• **ACTION ITEM**: Set every entry down again exactly, excluding any pictures.
--- SUPPLIED MATERIAL Enclosed Below ---
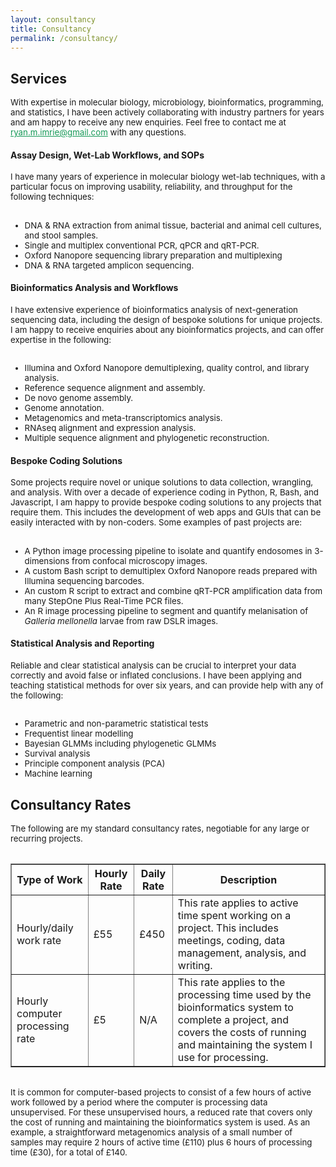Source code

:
 ```yaml
---
layout: consultancy
title: Consultancy
permalink: /consultancy/
---
```


## Services

<div style="font-size: 0.95em;">With expertise in molecular biology, microbiology, bioinformatics, programming, and statistics, I have been actively collaborating with industry partners for years and am happy to receive any new enquiries. Feel free to contact me at <a href="mailto:ryan.m.imrie@gmail.com" style="color: #159957;">ryan.m.imrie@gmail.com</a> with any questions.</div>

#### Assay Design, Wet-Lab Workflows, and SOPs

<div style="font-size: 0.95em;">I have many years of experience in molecular biology wet-lab techniques, with a particular focus on improving usability, reliability, and throughput for the following techniques:<br><br>
<ul>
    <li>DNA & RNA extraction from animal tissue, bacterial and animal cell cultures, and stool samples.</li>
    <li>Single and multiplex conventional PCR, qPCR and qRT-PCR.</li>
    <li>Oxford Nanopore sequencing library preparation and multiplexing</li>
    <li>DNA & RNA targeted amplicon sequencing.</li>
</ul></div>

#### Bioinformatics Analysis and Workflows

<div style="font-size: 0.95em;">I have extensive experience of bioinformatics analysis of next-generation sequencing data, including the design of bespoke solutions for unique projects. I am happy to receive enquiries about any bioinformatics projects, and can offer expertise in the following:<br><br>
<ul>
    <li>Illumina and Oxford Nanopore demultiplexing, quality control, and library analysis.</li>
    <li>Reference sequence alignment and assembly.</li>
    <li>De novo genome assembly.</li>
    <li>Genome annotation.</li>
    <li>Metagenomics and meta-transcriptomics analysis.</li>
    <li>RNAseq alignment and expression analysis.</li>
    <li>Multiple sequence alignment and phylogenetic reconstruction.</li>
</ul></div>

#### Bespoke Coding Solutions

<div style="font-size: 0.95em;">Some projects require novel or unique solutions to data collection, wrangling, and analysis. With over a decade of experience coding in Python, R, Bash, and Javascript, I am happy to provide bespoke coding solutions to any projects that require them. This includes the development of web apps and GUIs that can be easily interacted with by non-coders. Some examples of past projects are:<br><br>
<ul>
    <li>A Python image processing pipeline to isolate and quantify endosomes in 3-dimensions from confocal microscopy images.</li>
    <li>A custom Bash script to demultiplex Oxford Nanopore reads prepared with Illumina sequencing barcodes.</li>
    <li>An custom R script to extract and combine qRT-PCR amplification data from many StepOne Plus Real-Time PCR files.</li>
    <li>An R image processing pipeline to segment and quantify melanisation of <em>Galleria mellonella</em> larvae from raw DSLR images.</li>
</ul></div>

#### Statistical Analysis and Reporting
<div style="font-size: 0.95em;">
    Reliable and clear statistical analysis can be crucial to interpret your data correctly and avoid false or inflated conclusions. I have been applying and teaching statistical methods for over six years, and can provide help with any of the following:<br><br>
    <ul>
        <li>Parametric and non-parametric statistical tests</li>
        <li>Frequentist linear modelling</li>
        <li>Bayesian GLMMs including phylogenetic GLMMs</li>
        <li>Survival analysis</li>
        <li>Principle component analysis (PCA)</li>
        <li>Machine learning</li>
    </ul>
</div>


## Consultancy Rates

<div style="font-size: 0.95em;">The following are my standard consultancy rates, negotiable for any large or recurring projects. <br><br>
<table border="1">
    <tr>
        <th>Type of Work</th>
        <th>Hourly Rate</th>
        <th>Daily Rate</th>
        <th>Description</th>
    </tr>
    <tr>
        <td>Hourly/daily work rate</td>
        <td>£55</td>
        <td>£450</td>
        <td>This rate applies to active time spent working on a project. This includes meetings, coding, data management, analysis, and writing.</td>
    </tr>
    <tr>
        <td>Hourly computer processing rate</td>
        <td>£5</td>
        <td>N/A</td>
        <td>This rate applies to the processing time used by the bioinformatics system to complete a project, and covers the costs of running and maintaining the system I use for processing.</td>
    </tr>
</table>

<br>It is common for computer-based projects to consist of a few hours of active work followed by a period where the computer is processing data unsupervised. For these unsupervised hours, a reduced rate that covers only the cost of running and maintaining the bioinformatics system is used. As an example, a straightforward metagenomics analysis of a small number of samples may require 2 hours of active time (£110) plus 6 hours of processing time (£30), for a total of £140.
    
</div>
--- End of Enclosed SUPPLIED MATERIAL ---
• **ANSWER TO THIS TASK**:
Source code

:
 ```yaml
---
layout: consultancy
title: Consultancy
permalink: /consultancy/
---
```


## Services

<div style="font-size: 0.95em;">With expertise in molecular biology, microbiology, bioinformatics, programming, and statistics, I have been actively collaborating with industry partners for years and am happy to receive any new enquiries. Feel free to contact me at <a href="mailto:ryan.m.imrie@gmail.com" style="color: #159957;">ryan.m.imrie@gmail.com</a> with any questions.</div>

#### Assay Design, Wet-Lab Workflows, and SOPs

<div style="font-size: 0.95em;">I have many years of experience in molecular biology wet-lab techniques, with a particular focus on improving usability, reliability, and throughput for the following techniques:<br><br>
<ul>
    <li>DNA & RNA extraction from animal tissue, bacterial and animal cell cultures, and stool samples.</li>
    <li>Single and multiplex conventional PCR, qPCR and qRT-PCR.</li>
    <li>Oxford Nanopore sequencing library preparation and multiplexing</li>
    <li>DNA & RNA targeted amplicon sequencing.</li>
</ul></div>

#### Bioinformatics Analysis and Workflows

<div style="font-size: 0.95em;">I have extensive experience of bioinformatics analysis of next-generation sequencing data, including the design of bespoke solutions for unique projects. I am happy to receive enquiries about any bioinformatics projects, and can offer expertise in the following:<br><br>
<ul>
    <li>Illumina and Oxford Nanopore demultiplexing, quality control, and library analysis.</li>
    <li>Reference sequence alignment and assembly.</li>
    <li>De novo genome assembly.</li>
    <li>Genome annotation.</li>
    <li>Metagenomics and meta-transcriptomics analysis.</li>
    <li>RNAseq alignment and expression analysis.</li>
    <li>Multiple sequence alignment and phylogenetic reconstruction.</li>
</ul></div>

#### Bespoke Coding Solutions

<div style="font-size: 0.95em;">Some projects require novel or unique solutions to data collection, wrangling, and analysis. With over a decade of experience coding in Python, R, Bash, and Javascript, I am happy to provide bespoke coding solutions to any projects that require them. This includes the development of web apps and GUIs that can be easily interacted with by non-coders. Some examples of past projects are:<br><br>
<ul>
    <li>A Python image processing pipeline to isolate and quantify endosomes in 3-dimensions from confocal microscopy images.</li>
    <li>A custom Bash script to demultiplex Oxford Nanopore reads prepared with Illumina sequencing barcodes.</li>
    <li>An custom R script to extract and combine qRT-PCR amplification data from many StepOne Plus Real-Time PCR files.</li>
    <li>An R image processing pipeline to segment and quantify melanisation of <em>Galleria mellonella</em> larvae from raw DSLR images.</li>
</ul></div>

#### Statistical Analysis and Reporting
<div style="font-size: 0.95em;">
    Reliable and clear statistical analysis can be crucial to interpret your data correctly and avoid false or inflated conclusions. I have been applying and teaching statistical methods for over six years, and can provide help with any of the following:<br><br>
    <ul>
        <li>Parametric and non-parametric statistical tests</li>
        <li>Frequentist linear modelling</li>
        <li>Bayesian GLMMs including phylogenetic GLMMs</li>
        <li>Survival analysis</li>
        <li>Principle component analysis (PCA)</li>
        <li>Machine learning</li>
    </ul>
</div>


## Consultancy Rates

<div style="font-size: 0.95em;">The following are my standard consultancy rates, negotiable for any large or recurring projects. <br><br>
<table border="1">
    <tr>
        <th>Type of Work</th>
        <th>Hourly Rate</th>
        <th>Daily Rate</th>
        <th>Description</th>
    </tr>
    <tr>
        <td>Hourly/daily work rate</td>
        <td>£55</td>
        <td>£450</td>
        <td>This rate applies to active time spent working on a project. This includes meetings, coding, data management, analysis, and writing.</td>
    </tr>
    <tr>
        <td>Hourly computer processing rate</td>
        <td>£5</td>
        <td>N/A</td>
        <td>This rate applies to the processing time used by the bioinformatics system to complete a project, and covers the costs of running and maintaining the system I use for processing.</td>
    </tr>
</table>

<br>It is common for computer-based projects to consist of a few hours of active work followed by a period where the computer is processing data unsupervised. For these unsupervised hours, a reduced rate that covers only the cost of running and maintaining the bioinformatics system is used. As an example, a straightforward metagenomics analysis of a small number of samples may require 2 hours of active time (£110) plus 6 hours of processing time (£30), for a total of £140.
    
</div>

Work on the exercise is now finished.